Friday, September 13, 2013










My house is like a fish tank.  Ever watch fish meander through a fish tank?  They make their way to each corner, secretly wishing they were out in the ocean.  My kids also filter through the house like fish, each room must be visited and especially my room.  Just got out of the shower?...within 30 seconds there will be a fish/kid swimming through the area.  Need to take an important phone call?...they'll come smashing through your hiding spot with a symbol in hand!  Need to use the bathroom?...well, you get the idea.  These fish-kids do respect that certain parts of the tank are for Adults ONLY!

Tuesday, March 5, 2013

The Dandelion Wish

I went for a walk the other evening with my 8-year old daughter.  For whatever reason I was thinking about frustrations at work and wasn't having a "quality moment" with her...just walking.  I felt short tempered and was ready to get back to the house.
She on the other hand was skipping along, not a worry in the world.  Smile on her face and happy for no reason at all.  Happy to be with her Dad.
As we walked, she reached down into a neighbors yard and picked a dandelion.  This wasn't the yellow flower dandelion, but rather, the "seed distributor" dandelion.  You know what I'm talking about, it's the kind that when the wind blows, it distributes the dandelion seeds all over the yard.

When she picked it, I knew what was next...she would blow the seeds all over the neighbors yard...and then they would have more dandelions!
I was just about to shout, "Don't blow those seeds all over..." but something stopped me. 

Just as I forecasted, she took a deep breath, brought the seed pod up to her face and seeds flew everywhere.  I flashed a moment of agitation and prepped to explain what she had done...explain that the neighbors were going to have dandelions all over their yard now.  But before I could say anything she looked up at me and exclaimed, "now I get my wish Daddy!"  


My heart softened, a smile came across my face, I gave her a little hug and said, "you sure do!"  We finished the walk, hand-in-hand and I was thankful for her...and the reminder to ignore the insignificant and embrace the meaningful. 

Wednesday, October 3, 2012

Coffee is the lifeblood of all good Fathers!

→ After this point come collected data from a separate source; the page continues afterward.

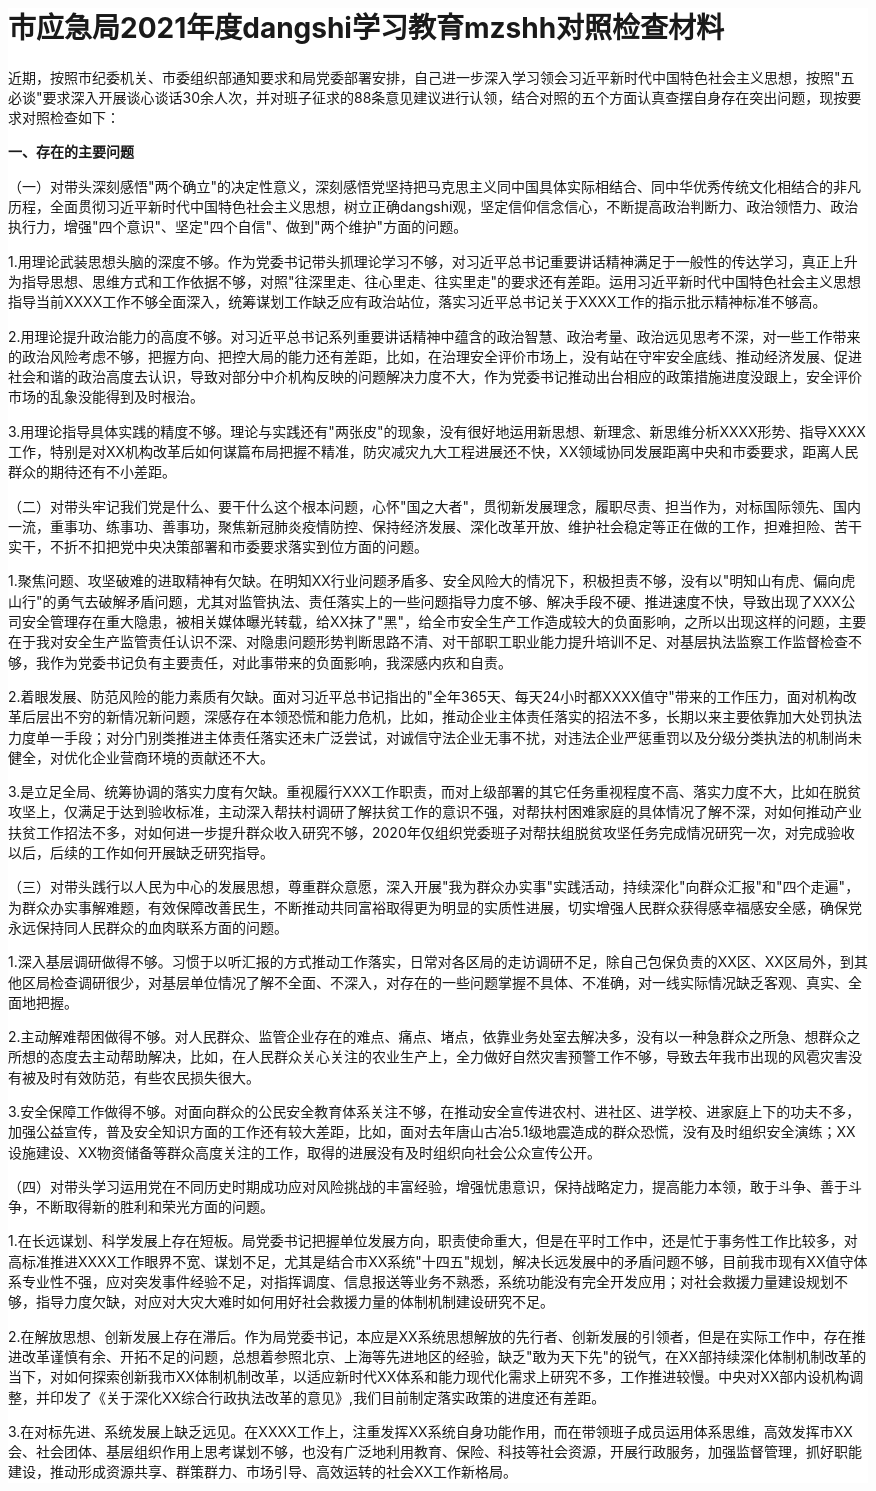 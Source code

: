 # 市应急局2021年度dangshi学习教育mzshh对照检查材料

近期，按照市纪委机关、市委组织部通知要求和局党委部署安排，自己进一步深入学习领会习近平新时代中国特色社会主义思想，按照"五必谈"要求深入开展谈心谈话30余人次，并对班子征求的88条意见建议进行认领，结合对照的五个方面认真查摆自身存在突出问题，现按要求对照检查如下：

**一、存在的主要问题**

（一）对带头深刻感悟"两个确立"的决定性意义，深刻感悟党坚持把马克思主义同中国具体实际相结合、同中华优秀传统文化相结合的非凡历程，全面贯彻习近平新时代中国特色社会主义思想，树立正确dangshi观，坚定信仰信念信心，不断提高政治判断力、政治领悟力、政治执行力，增强"四个意识"、坚定"四个自信"、做到"两个维护"方面的问题。

1.用理论武装思想头脑的深度不够。作为党委书记带头抓理论学习不够，对习近平总书记重要讲话精神满足于一般性的传达学习，真正上升为指导思想、思维方式和工作依据不够，对照"往深里走、往心里走、往实里走"的要求还有差距。运用习近平新时代中国特色社会主义思想指导当前XXXX工作不够全面深入，统筹谋划工作缺乏应有政治站位，落实习近平总书记关于XXXX工作的指示批示精神标准不够高。

2.用理论提升政治能力的高度不够。对习近平总书记系列重要讲话精神中蕴含的政治智慧、政治考量、政治远见思考不深，对一些工作带来的政治风险考虑不够，把握方向、把控大局的能力还有差距，比如，在治理安全评价市场上，没有站在守牢安全底线、推动经济发展、促进社会和谐的政治高度去认识，导致对部分中介机构反映的问题解决力度不大，作为党委书记推动出台相应的政策措施进度没跟上，安全评价市场的乱象没能得到及时根治。

3.用理论指导具体实践的精度不够。理论与实践还有"两张皮"的现象，没有很好地运用新思想、新理念、新思维分析XXXX形势、指导XXXX工作，特别是对XX机构改革后如何谋篇布局把握不精准，防灾减灾九大工程进展还不快，XX领域协同发展距离中央和市委要求，距离人民群众的期待还有不小差距。

（二）对带头牢记我们党是什么、要干什么这个根本问题，心怀"国之大者"，贯彻新发展理念，履职尽责、担当作为，对标国际领先、国内一流，重事功、练事功、善事功，聚焦新冠肺炎疫情防控、保持经济发展、深化改革开放、维护社会稳定等正在做的工作，担难担险、苦干实干，不折不扣把党中央决策部署和市委要求落实到位方面的问题。

1.聚焦问题、攻坚破难的进取精神有欠缺。在明知XX行业问题矛盾多、安全风险大的情况下，积极担责不够，没有以"明知山有虎、偏向虎山行"的勇气去破解矛盾问题，尤其对监管执法、责任落实上的一些问题指导力度不够、解决手段不硬、推进速度不快，导致出现了XXX公司安全管理存在重大隐患，被相关媒体曝光转载，给XX抹了"黑"，给全市安全生产工作造成较大的负面影响，之所以出现这样的问题，主要在于我对安全生产监管责任认识不深、对隐患问题形势判断思路不清、对干部职工职业能力提升培训不足、对基层执法监察工作监督检查不够，我作为党委书记负有主要责任，对此事带来的负面影响，我深感内疚和自责。

2.着眼发展、防范风险的能力素质有欠缺。面对习近平总书记指出的"全年365天、每天24小时都XXXX值守"带来的工作压力，面对机构改革后层出不穷的新情况新问题，深感存在本领恐慌和能力危机，比如，推动企业主体责任落实的招法不多，长期以来主要依靠加大处罚执法力度单一手段；对分门别类推进主体责任落实还未广泛尝试，对诚信守法企业无事不扰，对违法企业严惩重罚以及分级分类执法的机制尚未健全，对优化企业营商环境的贡献还不大。

3.是立足全局、统筹协调的落实力度有欠缺。重视履行XXX工作职责，而对上级部署的其它任务重视程度不高、落实力度不大，比如在脱贫攻坚上，仅满足于达到验收标准，主动深入帮扶村调研了解扶贫工作的意识不强，对帮扶村困难家庭的具体情况了解不深，对如何推动产业扶贫工作招法不多，对如何进一步提升群众收入研究不够，2020年仅组织党委班子对帮扶组脱贫攻坚任务完成情况研究一次，对完成验收以后，后续的工作如何开展缺乏研究指导。

（三）对带头践行以人民为中心的发展思想，尊重群众意愿，深入开展"我为群众办实事"实践活动，持续深化"向群众汇报"和"四个走遍"，为群众办实事解难题，有效保障改善民生，不断推动共同富裕取得更为明显的实质性进展，切实增强人民群众获得感幸福感安全感，确保党永远保持同人民群众的血肉联系方面的问题。

1.深入基层调研做得不够。习惯于以听汇报的方式推动工作落实，日常对各区局的走访调研不足，除自己包保负责的XX区、XX区局外，到其他区局检查调研很少，对基层单位情况了解不全面、不深入，对存在的一些问题掌握不具体、不准确，对一线实际情况缺乏客观、真实、全面地把握。

2.主动解难帮困做得不够。对人民群众、监管企业存在的难点、痛点、堵点，依靠业务处室去解决多，没有以一种急群众之所急、想群众之所想的态度去主动帮助解决，比如，在人民群众关心关注的农业生产上，全力做好自然灾害预警工作不够，导致去年我市出现的风雹灾害没有被及时有效防范，有些农民损失很大。

3.安全保障工作做得不够。对面向群众的公民安全教育体系关注不够，在推动安全宣传进农村、进社区、进学校、进家庭上下的功夫不多，加强公益宣传，普及安全知识方面的工作还有较大差距，比如，面对去年唐山古冶5.1级地震造成的群众恐慌，没有及时组织安全演练；XX设施建设、XX物资储备等群众高度关注的工作，取得的进展没有及时组织向社会公众宣传公开。

（四）对带头学习运用党在不同历史时期成功应对风险挑战的丰富经验，增强忧患意识，保持战略定力，提高能力本领，敢于斗争、善于斗争，不断取得新的胜利和荣光方面的问题。

1.在长远谋划、科学发展上存在短板。局党委书记把握单位发展方向，职责使命重大，但是在平时工作中，还是忙于事务性工作比较多，对高标准推进XXXX工作眼界不宽、谋划不足，尤其是结合市XX系统"十四五"规划，解决长远发展中的矛盾问题不够，目前我市现有XX值守体系专业性不强，应对突发事件经验不足，对指挥调度、信息报送等业务不熟悉，系统功能没有完全开发应用；对社会救援力量建设规划不够，指导力度欠缺，对应对大灾大难时如何用好社会救援力量的体制机制建设研究不足。

2.在解放思想、创新发展上存在滞后。作为局党委书记，本应是XX系统思想解放的先行者、创新发展的引领者，但是在实际工作中，存在推进改革谨慎有余、开拓不足的问题，总想着参照北京、上海等先进地区的经验，缺乏"敢为天下先"的锐气，在XX部持续深化体制机制改革的当下，对如何探索创新我市XX体制机制改革，以适应新时代XX体系和能力现代化需求上研究不多，工作推进较慢。中央对XX部内设机构调整，并印发了《关于深化XX综合行政执法改革的意见》,我们目前制定落实政策的进度还有差距。

3.在对标先进、系统发展上缺乏远见。在XXXX工作上，注重发挥XX系统自身功能作用，而在带领班子成员运用体系思维，高效发挥市XX会、社会团体、基层组织作用上思考谋划不够，也没有广泛地利用教育、保险、科技等社会资源，开展行政服务，加强监督管理，抓好职能建设，推动形成资源共享、群策群力、市场引导、高效运转的社会XX工作新格局。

I was walking through Target the other day, holding my 8-year old daughter's hand, and came across the coffee pot section.  I looked at the different models and said aloud to myself, "I wonder what the difference is between the $100 coffee pot and the $20 coffee pot?"  My 8-year old turned to me and with a matter-of-fact tone said, "the price."

I was never much of a coffee drinker.  I didn't drink it when I was in the Army.  I didn't drink it in college.  I didn't drink it in my 20's.  But, somewhere along the line, after children emerged in our family, I started.  I'm yoked to coffee, it is my source of inspiration, my machismo, my clarity, my deep thoughts.  If we want to create a business model, we need coffee.  If we want to write a book, we need coffee.  If we want to write this BLOG...we need Coffee!  I'm starting to sound like Gollum from Lord of the Rings, "Coffee is my...PRECIOUSSSSSSS!" 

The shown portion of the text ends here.